How to achieve a single customer view
A single customer view (also referred to sometimes as a 360 customer view) is the practice of collecting all requisite information across separate sources and aggregating it into one single, comprehensive record for each of your contacts. This practice enables organisations to use data to effect superior decision-making, empower sales or fundraising teams, and improve their ROI.
To have a single customer view means to have all the information you possess, clean, up to date and available in one holistic view. Staff have access to all the information they may need when they need it, and the organisation has the power to use the past behaviour of customers (or clients, or donors!) as a predictor of their future behaviour, both in aggregate and at the level of an individual.
The reason organisations may not take advantage of constructing a single customer view is not because they don’t want a holistic understanding of their engagement—it is because it can be laborious and challenging to achieve.

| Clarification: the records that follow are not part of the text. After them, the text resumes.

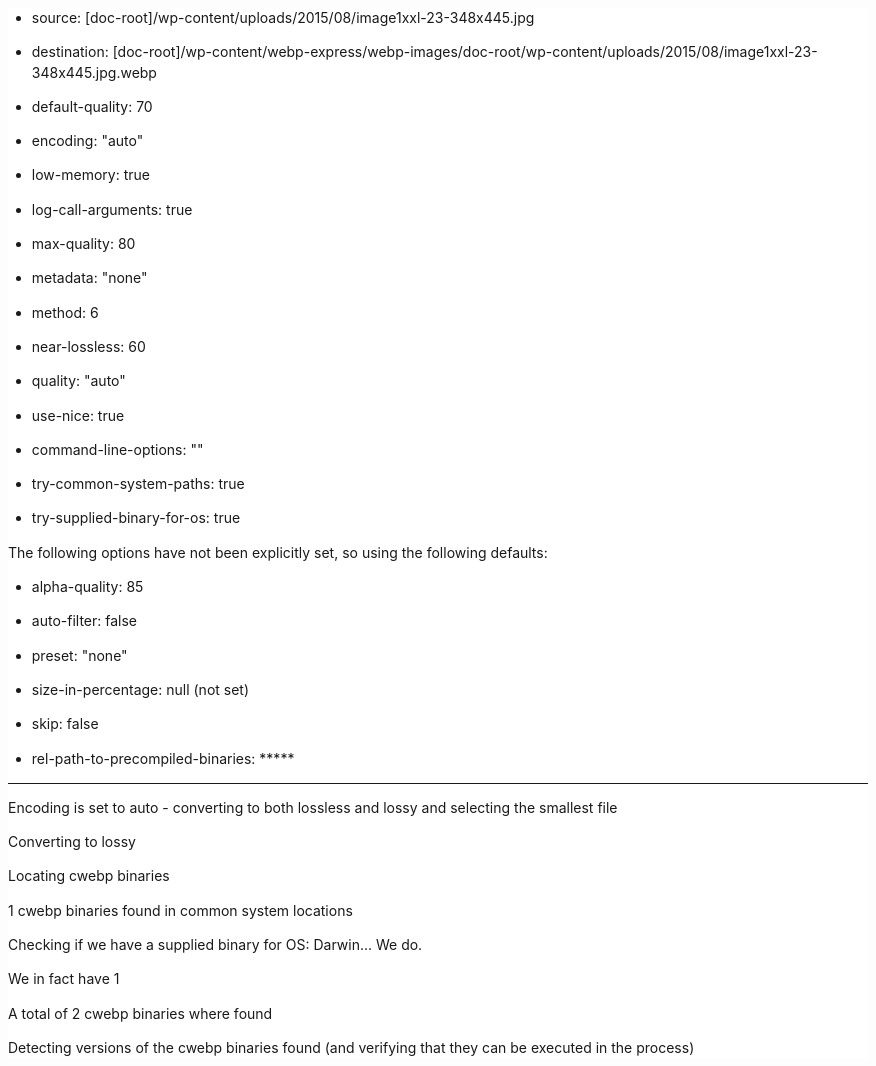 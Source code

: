 - source: [doc-root]/wp-content/uploads/2015/08/image1xxl-23-348x445.jpg

- destination: [doc-root]/wp-content/webp-express/webp-images/doc-root/wp-content/uploads/2015/08/image1xxl-23-348x445.jpg.webp

- default-quality: 70

- encoding: "auto"

- low-memory: true

- log-call-arguments: true

- max-quality: 80

- metadata: "none"

- method: 6

- near-lossless: 60

- quality: "auto"

- use-nice: true

- command-line-options: ""

- try-common-system-paths: true

- try-supplied-binary-for-os: true


The following options have not been explicitly set, so using the following defaults:

- alpha-quality: 85

- auto-filter: false

- preset: "none"

- size-in-percentage: null (not set)

- skip: false

- rel-path-to-precompiled-binaries: *****

------------


Encoding is set to auto - converting to both lossless and lossy and selecting the smallest file


Converting to lossy

Locating cwebp binaries

1 cwebp binaries found in common system locations

Checking if we have a supplied binary for OS: Darwin... We do.

We in fact have 1

A total of 2 cwebp binaries where found

Detecting versions of the cwebp binaries found (and verifying that they can be executed in the process)
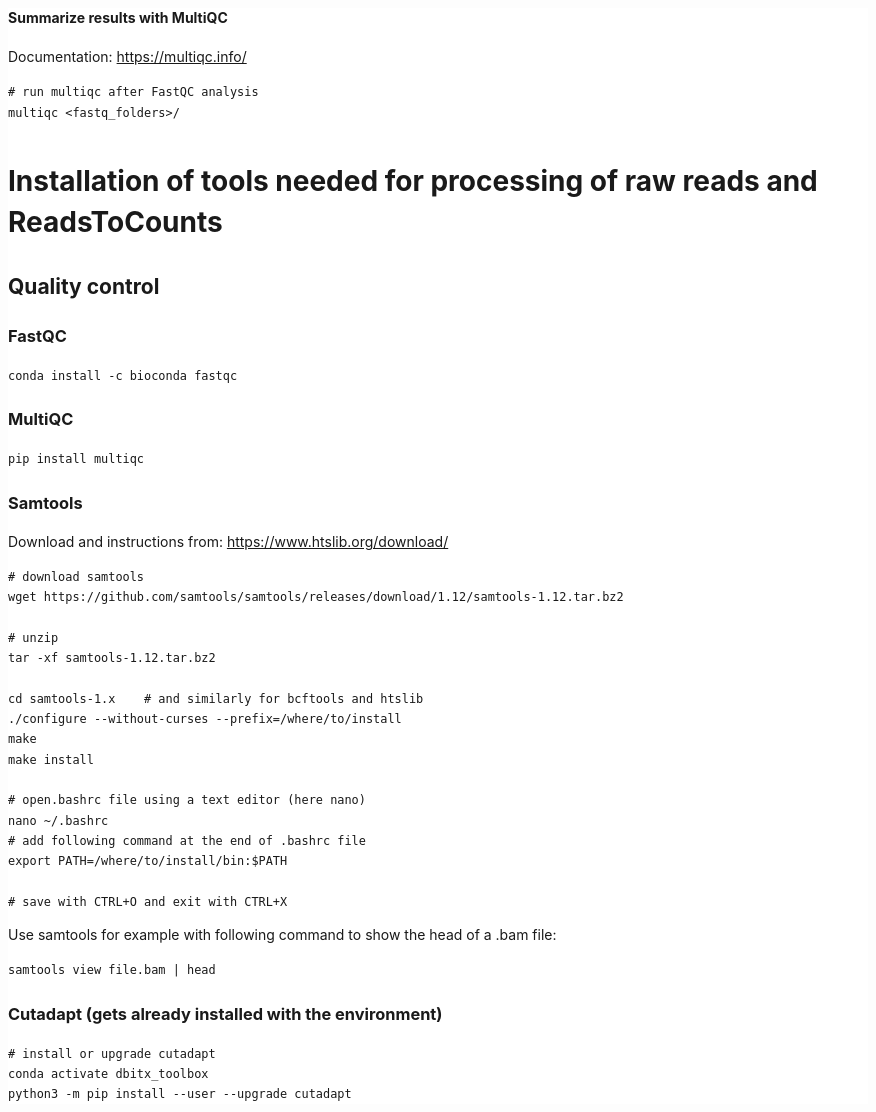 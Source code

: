 
#### Summarize results with MultiQC

Documentation: https://multiqc.info/

```
# run multiqc after FastQC analysis
multiqc <fastq_folders>/
```

# Installation of tools needed for processing of raw reads and ReadsToCounts

## Quality control
### FastQC

`conda install -c bioconda fastqc`

### MultiQC

`pip install multiqc`

### Samtools
Download and instructions from: https://www.htslib.org/download/

```
# download samtools
wget https://github.com/samtools/samtools/releases/download/1.12/samtools-1.12.tar.bz2

# unzip
tar -xf samtools-1.12.tar.bz2

cd samtools-1.x    # and similarly for bcftools and htslib
./configure --without-curses --prefix=/where/to/install
make
make install

# open.bashrc file using a text editor (here nano)
nano ~/.bashrc
# add following command at the end of .bashrc file
export PATH=/where/to/install/bin:$PATH

# save with CTRL+O and exit with CTRL+X
```

Use samtools for example with following command to show the head of a .bam file:
```
samtools view file.bam | head
```

### Cutadapt (gets already installed with the environment)
```
# install or upgrade cutadapt
conda activate dbitx_toolbox
python3 -m pip install --user --upgrade cutadapt
```
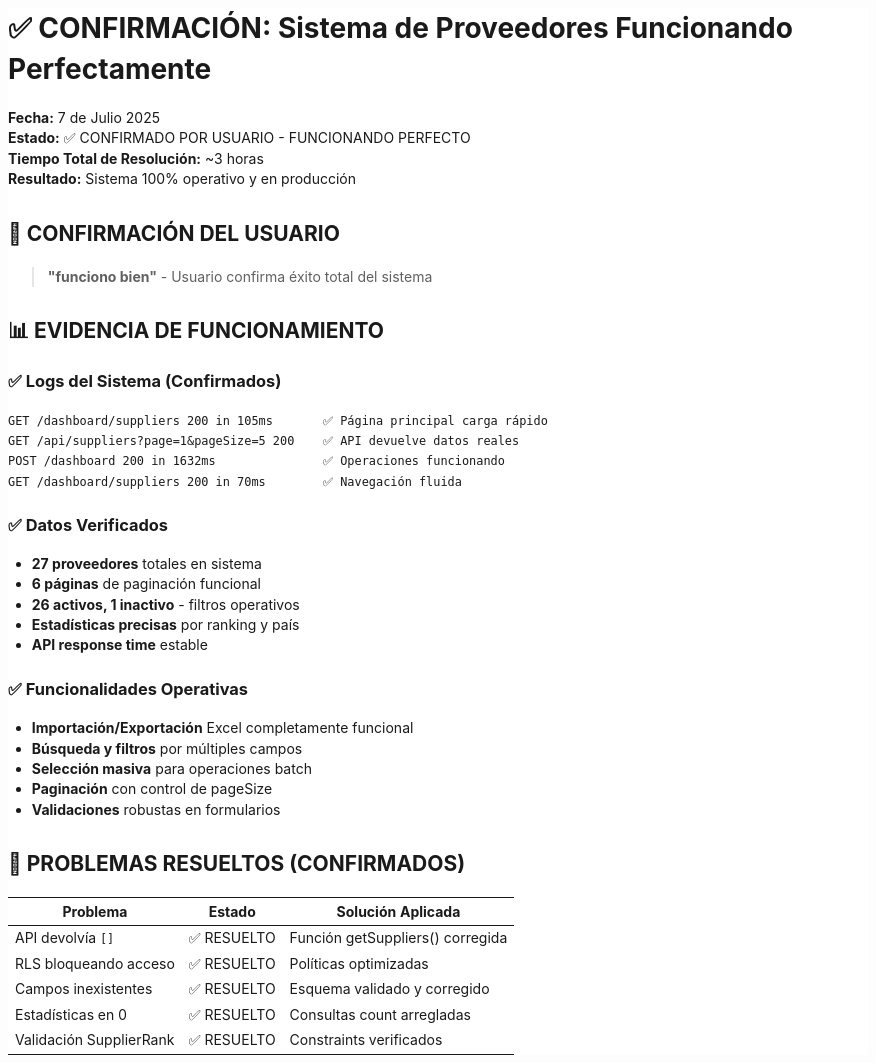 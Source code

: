 # ✅ CONFIRMACIÓN: Sistema de Proveedores Funcionando Perfectamente

**Fecha:** 7 de Julio 2025  
**Estado:** ✅ CONFIRMADO POR USUARIO - FUNCIONANDO PERFECTO  
**Tiempo Total de Resolución:** ~3 horas  
**Resultado:** Sistema 100% operativo y en producción

## 🎯 **CONFIRMACIÓN DEL USUARIO**

> **"funciono bien"** - Usuario confirma éxito total del sistema

## 📊 **EVIDENCIA DE FUNCIONAMIENTO**

### **✅ Logs del Sistema (Confirmados)**
```
GET /dashboard/suppliers 200 in 105ms       ✅ Página principal carga rápido
GET /api/suppliers?page=1&pageSize=5 200    ✅ API devuelve datos reales
POST /dashboard 200 in 1632ms               ✅ Operaciones funcionando
GET /dashboard/suppliers 200 in 70ms        ✅ Navegación fluida
```

### **✅ Datos Verificados**
- **27 proveedores** totales en sistema
- **6 páginas** de paginación funcional
- **26 activos, 1 inactivo** - filtros operativos
- **Estadísticas precisas** por ranking y país
- **API response time** estable

### **✅ Funcionalidades Operativas**
- **Importación/Exportación** Excel completamente funcional
- **Búsqueda y filtros** por múltiples campos
- **Selección masiva** para operaciones batch
- **Paginación** con control de pageSize
- **Validaciones** robustas en formularios

## 🔧 **PROBLEMAS RESUELTOS (CONFIRMADOS)**

| Problema | Estado | Solución Aplicada |
|----------|--------|------------------|
| API devolvía `[]` | ✅ RESUELTO | Función getSuppliers() corregida |
| RLS bloqueando acceso | ✅ RESUELTO | Políticas optimizadas |
| Campos inexistentes | ✅ RESUELTO | Esquema validado y corregido |
| Estadísticas en 0 | ✅ RESUELTO | Consultas count arregladas |
| Validación SupplierRank | ✅ RESUELTO | Constraints verificados |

Obstacles to a single customer view include:
- dirty data, such as poor quality data or duplicated records;
- data silos, where the same customer may have records across multiple repositories;
- compliance, which encompasses the legal and practical considerations about authorised access and the trust customers place in organisations that hold their information
Making it work
The core principle that underpins a single customer view is to ensure you can access the one record in your database and find all of the data that can be useful to you, regardless of whether you are generating reports or responding to a time-sensitive enquiry.
There are three key data management steps that will lead you to a single customer view:
- Assess and review
- Cleanse and enrich
- Maintain your database
1. Assess and review
To make sure your database reflects this principle, you need to know the purposes for which you are using your data, who uses it, and what it contains.
You may ask questions like:
- Which staff access and use data? For what? Are there any staff or stakeholders you have not yet considered who need to access and use your data?
- Which systems or third-party platforms is data stored in? Email marketing databases? Point of sale? Donor management?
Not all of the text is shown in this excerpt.